START Material shown
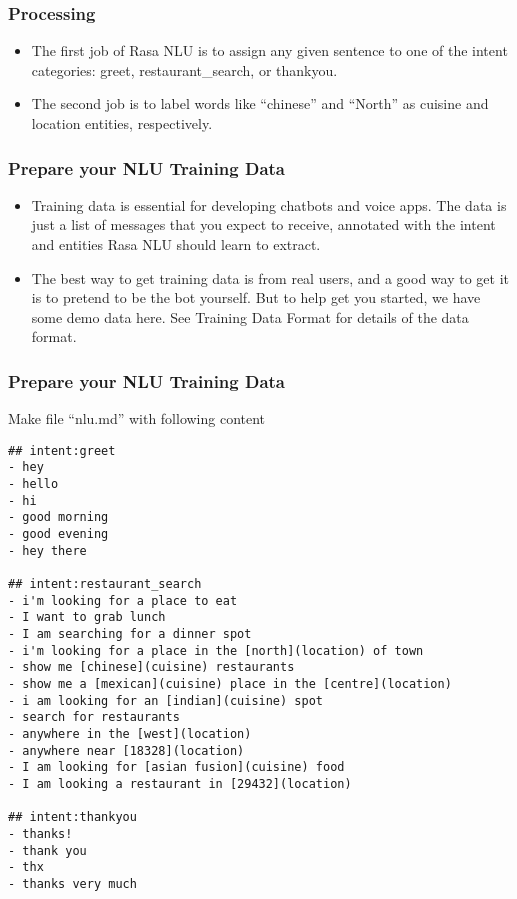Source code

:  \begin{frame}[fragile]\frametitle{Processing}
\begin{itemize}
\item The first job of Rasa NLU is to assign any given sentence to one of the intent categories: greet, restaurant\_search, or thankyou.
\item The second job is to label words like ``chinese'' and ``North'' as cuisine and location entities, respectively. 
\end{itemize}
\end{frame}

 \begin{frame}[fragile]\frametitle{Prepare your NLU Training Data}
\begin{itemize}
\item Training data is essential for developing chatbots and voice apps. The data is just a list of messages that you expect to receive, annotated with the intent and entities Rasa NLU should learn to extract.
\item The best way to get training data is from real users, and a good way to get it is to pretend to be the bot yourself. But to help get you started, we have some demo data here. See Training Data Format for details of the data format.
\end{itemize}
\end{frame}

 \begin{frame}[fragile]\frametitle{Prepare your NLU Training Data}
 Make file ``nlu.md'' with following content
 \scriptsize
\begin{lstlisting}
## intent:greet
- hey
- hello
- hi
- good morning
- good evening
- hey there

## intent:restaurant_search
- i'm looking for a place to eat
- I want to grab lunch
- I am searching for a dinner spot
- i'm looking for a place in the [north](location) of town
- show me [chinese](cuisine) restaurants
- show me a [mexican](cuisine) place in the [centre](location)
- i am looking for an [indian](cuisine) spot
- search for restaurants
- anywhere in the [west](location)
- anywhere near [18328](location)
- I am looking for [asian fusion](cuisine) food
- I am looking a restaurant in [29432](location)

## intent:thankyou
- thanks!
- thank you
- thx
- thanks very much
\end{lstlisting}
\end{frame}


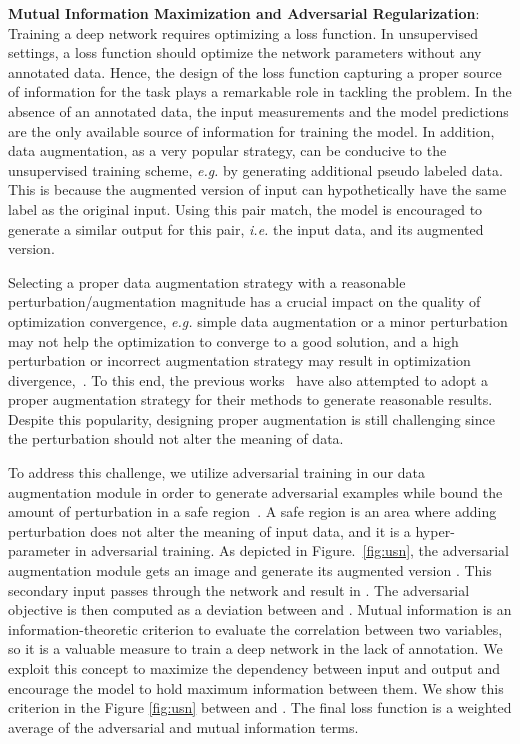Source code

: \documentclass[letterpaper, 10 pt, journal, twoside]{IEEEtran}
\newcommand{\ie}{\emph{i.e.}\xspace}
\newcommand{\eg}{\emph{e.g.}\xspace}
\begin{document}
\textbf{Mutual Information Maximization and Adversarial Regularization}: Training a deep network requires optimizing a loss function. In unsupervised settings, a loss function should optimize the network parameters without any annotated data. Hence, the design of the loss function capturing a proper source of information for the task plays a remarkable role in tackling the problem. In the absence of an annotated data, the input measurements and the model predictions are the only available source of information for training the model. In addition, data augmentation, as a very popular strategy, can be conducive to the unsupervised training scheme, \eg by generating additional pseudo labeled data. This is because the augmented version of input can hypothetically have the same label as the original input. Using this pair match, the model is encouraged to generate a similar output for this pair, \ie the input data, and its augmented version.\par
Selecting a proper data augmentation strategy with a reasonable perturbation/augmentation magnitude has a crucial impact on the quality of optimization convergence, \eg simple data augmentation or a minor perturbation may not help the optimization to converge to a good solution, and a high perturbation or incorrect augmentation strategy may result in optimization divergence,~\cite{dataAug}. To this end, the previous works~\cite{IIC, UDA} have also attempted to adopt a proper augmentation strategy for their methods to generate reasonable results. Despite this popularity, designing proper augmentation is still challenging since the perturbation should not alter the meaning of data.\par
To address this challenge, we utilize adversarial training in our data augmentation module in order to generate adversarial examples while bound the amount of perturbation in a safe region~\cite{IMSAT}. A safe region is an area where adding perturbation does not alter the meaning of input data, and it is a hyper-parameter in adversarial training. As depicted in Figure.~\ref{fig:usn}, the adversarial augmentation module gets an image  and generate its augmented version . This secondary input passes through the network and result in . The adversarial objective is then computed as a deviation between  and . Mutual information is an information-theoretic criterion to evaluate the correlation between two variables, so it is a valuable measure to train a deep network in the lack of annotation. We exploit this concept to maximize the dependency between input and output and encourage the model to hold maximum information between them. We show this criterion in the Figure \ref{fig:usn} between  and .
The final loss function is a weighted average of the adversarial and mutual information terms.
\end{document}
END Material shown
Strip the images and return the remaining data exactly.

— Solution for this task —
Source code

:  \begin{frame}[fragile]\frametitle{Processing}
\begin{itemize}
\item The first job of Rasa NLU is to assign any given sentence to one of the intent categories: greet, restaurant\_search, or thankyou.
\item The second job is to label words like ``chinese'' and ``North'' as cuisine and location entities, respectively. 
\end{itemize}
\end{frame}

 \begin{frame}[fragile]\frametitle{Prepare your NLU Training Data}
\begin{itemize}
\item Training data is essential for developing chatbots and voice apps. The data is just a list of messages that you expect to receive, annotated with the intent and entities Rasa NLU should learn to extract.
\item The best way to get training data is from real users, and a good way to get it is to pretend to be the bot yourself. But to help get you started, we have some demo data here. See Training Data Format for details of the data format.
\end{itemize}
\end{frame}

 \begin{frame}[fragile]\frametitle{Prepare your NLU Training Data}
 Make file ``nlu.md'' with following content
 \scriptsize
\begin{lstlisting}
## intent:greet
- hey
- hello
- hi
- good morning
- good evening
- hey there

## intent:restaurant_search
- i'm looking for a place to eat
- I want to grab lunch
- I am searching for a dinner spot
- i'm looking for a place in the [north](location) of town
- show me [chinese](cuisine) restaurants
- show me a [mexican](cuisine) place in the [centre](location)
- i am looking for an [indian](cuisine) spot
- search for restaurants
- anywhere in the [west](location)
- anywhere near [18328](location)
- I am looking for [asian fusion](cuisine) food
- I am looking a restaurant in [29432](location)

## intent:thankyou
- thanks!
- thank you
- thx
- thanks very much
\end{lstlisting}
\end{frame}


Source code

: \documentclass[letterpaper, 10 pt, journal, twoside]{IEEEtran}
\newcommand{\ie}{\emph{i.e.}\xspace}
\newcommand{\eg}{\emph{e.g.}\xspace}
\begin{document}
\textbf{Mutual Information Maximization and Adversarial Regularization}: Training a deep network requires optimizing a loss function. In unsupervised settings, a loss function should optimize the network parameters without any annotated data. Hence, the design of the loss function capturing a proper source of information for the task plays a remarkable role in tackling the problem. In the absence of an annotated data, the input measurements and the model predictions are the only available source of information for training the model. In addition, data augmentation, as a very popular strategy, can be conducive to the unsupervised training scheme, \eg by generating additional pseudo labeled data. This is because the augmented version of input can hypothetically have the same label as the original input. Using this pair match, the model is encouraged to generate a similar output for this pair, \ie the input data, and its augmented version.\par
Selecting a proper data augmentation strategy with a reasonable perturbation/augmentation magnitude has a crucial impact on the quality of optimization convergence, \eg simple data augmentation or a minor perturbation may not help the optimization to converge to a good solution, and a high perturbation or incorrect augmentation strategy may result in optimization divergence,~\cite{dataAug}. To this end, the previous works~\cite{IIC, UDA} have also attempted to adopt a proper augmentation strategy for their methods to generate reasonable results. Despite this popularity, designing proper augmentation is still challenging since the perturbation should not alter the meaning of data.\par
To address this challenge, we utilize adversarial training in our data augmentation module in order to generate adversarial examples while bound the amount of perturbation in a safe region~\cite{IMSAT}. A safe region is an area where adding perturbation does not alter the meaning of input data, and it is a hyper-parameter in adversarial training. As depicted in Figure.~\ref{fig:usn}, the adversarial augmentation module gets an image  and generate its augmented version . This secondary input passes through the network and result in . The adversarial objective is then computed as a deviation between  and . Mutual information is an information-theoretic criterion to evaluate the correlation between two variables, so it is a valuable measure to train a deep network in the lack of annotation. We exploit this concept to maximize the dependency between input and output and encourage the model to hold maximum information between them. We show this criterion in the Figure \ref{fig:usn} between  and .
The final loss function is a weighted average of the adversarial and mutual information terms.
\end{document}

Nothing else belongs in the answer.